What this task involves -
Pull every line holding the string "caches" from the records below.

Data for this task -
════════════════════

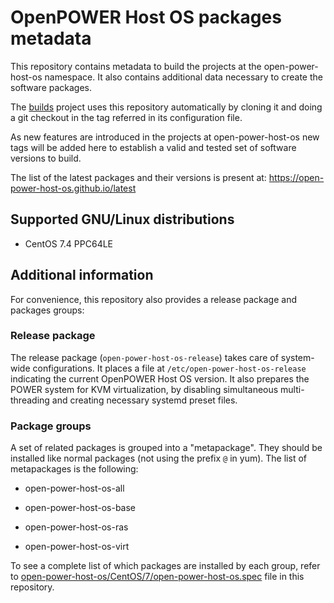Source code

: # OpenPOWER Host OS packages metadata

This repository contains metadata to build the projects at the open-power-host-os
namespace.
It also contains additional data necessary to create the software packages.

The [builds](https://github.com/open-power-host-os/builds) project
uses this repository automatically by cloning it and doing a git
checkout in the tag referred in its configuration file.

As new features are introduced in the projects at open-power-host-os new tags will
be added here to establish a valid and tested set of software versions to build.

The list of the latest packages and their versions is present at:
https://open-power-host-os.github.io/latest

## Supported GNU/Linux distributions

* CentOS 7.4 PPC64LE

## Additional information

For convenience, this repository also provides a release package and
packages groups:

### Release package

The release package (`open-power-host-os-release`) takes care
of system-wide configurations. It places a file at
`/etc/open-power-host-os-release` indicating the current
OpenPOWER Host OS version. It also prepares the POWER system
for KVM virtualization, by disabling simultaneous multi-threading
and creating necessary systemd preset files.

### Package groups

A set of related packages is grouped into a "metapackage". They should be installed 
like normal packages (not using the prefix `@` in yum). The list of 
metapackages is the following:

* open-power-host-os-all

* open-power-host-os-base

* open-power-host-os-ras

* open-power-host-os-virt

To see a complete list of which packages are installed by each group, refer to 
[open-power-host-os/CentOS/7/open-power-host-os.spec](open-power-host-os/CentOS/7/open-power-host-os.spec)
file in this repository.

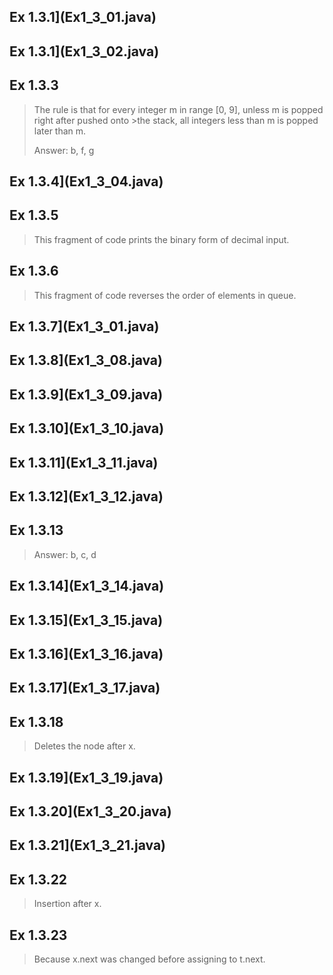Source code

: ## Ex 1.3.1](Ex1_3_01.java)

## Ex 1.3.1](Ex1_3_02.java)

## Ex 1.3.3
>The rule is that for every integer m in range [0, 9], unless m is popped right after pushed onto >the stack, all integers less than m is popped later than m.
>
>Answer: b, f, g

## Ex 1.3.4](Ex1_3_04.java)

## Ex 1.3.5
>This fragment of code prints the binary form of decimal input.

## Ex 1.3.6
>This fragment of code reverses the order of elements in queue.

## Ex 1.3.7](Ex1_3_01.java)

## Ex 1.3.8](Ex1_3_08.java)

## Ex 1.3.9](Ex1_3_09.java)

## Ex 1.3.10](Ex1_3_10.java)

## Ex 1.3.11](Ex1_3_11.java)

## Ex 1.3.12](Ex1_3_12.java)

## Ex 1.3.13
>Answer: b, c, d

## Ex 1.3.14](Ex1_3_14.java)

## Ex 1.3.15](Ex1_3_15.java)

## Ex 1.3.16](Ex1_3_16.java)

## Ex 1.3.17](Ex1_3_17.java)

## Ex 1.3.18
>Deletes the node after x.

## Ex 1.3.19](Ex1_3_19.java)

## Ex 1.3.20](Ex1_3_20.java)

## Ex 1.3.21](Ex1_3_21.java)

## Ex 1.3.22
>Insertion after x.

## Ex 1.3.23
>Because x.next was changed before assigning to t.next.
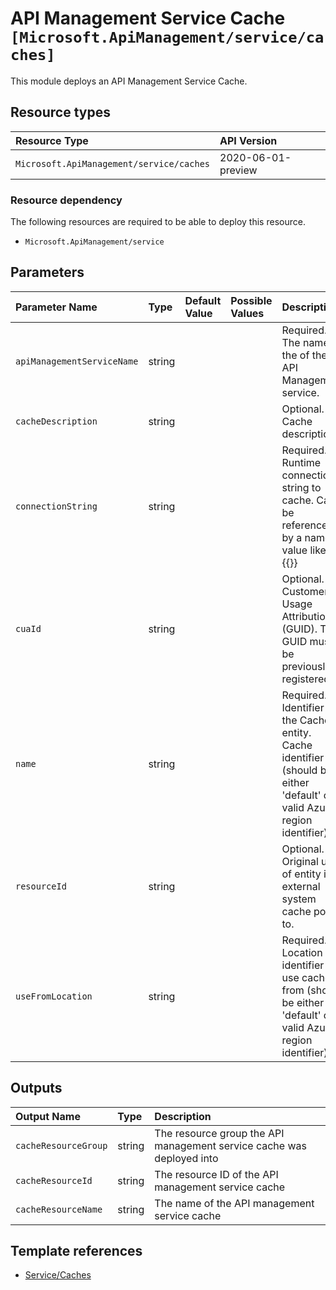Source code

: # API Management Service Cache `[Microsoft.ApiManagement/service/caches]`

This module deploys an API Management Service Cache.

## Resource types

| Resource Type | API Version |
| :-- | :-- |
| `Microsoft.ApiManagement/service/caches` | 2020-06-01-preview |

### Resource dependency

The following resources are required to be able to deploy this resource.

- `Microsoft.ApiManagement/service`

## Parameters

| Parameter Name | Type | Default Value | Possible Values | Description |
| :-- | :-- | :-- | :-- | :-- |
| `apiManagementServiceName` | string |  |  | Required. The name of the of the API Management service. |
| `cacheDescription` | string |  |  | Optional. Cache description |
| `connectionString` | string |  |  | Required. Runtime connection string to cache. Can be referenced by a named value like so, {{<named-value>}} |
| `cuaId` | string |  |  | Optional. Customer Usage Attribution ID (GUID). This GUID must be previously registered |
| `name` | string |  |  | Required. Identifier of the Cache entity. Cache identifier (should be either 'default' or valid Azure region identifier). |
| `resourceId` | string |  |  | Optional. Original uri of entity in external system cache points to. |
| `useFromLocation` | string |  |  | Required. Location identifier to use cache from (should be either 'default' or valid Azure region identifier) |

## Outputs

| Output Name | Type | Description |
| :-- | :-- | :-- |
| `cacheResourceGroup` | string | The resource group the API management service cache was deployed into |
| `cacheResourceId` | string | The resource ID of the API management service cache |
| `cacheResourceName` | string | The name of the API management service cache |

## Template references

- [Service/Caches](https://docs.microsoft.com/en-us/azure/templates/Microsoft.ApiManagement/2020-06-01-preview/service/caches)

════════════════════

Answer space -
: # API Management Service Cache `[Microsoft.ApiManagement/service/caches]`
| `Microsoft.ApiManagement/service/caches` | 2020-06-01-preview |
- [Service/Caches](https://docs.microsoft.com/en-us/azure/templates/Microsoft.ApiManagement/2020-06-01-preview/service/caches)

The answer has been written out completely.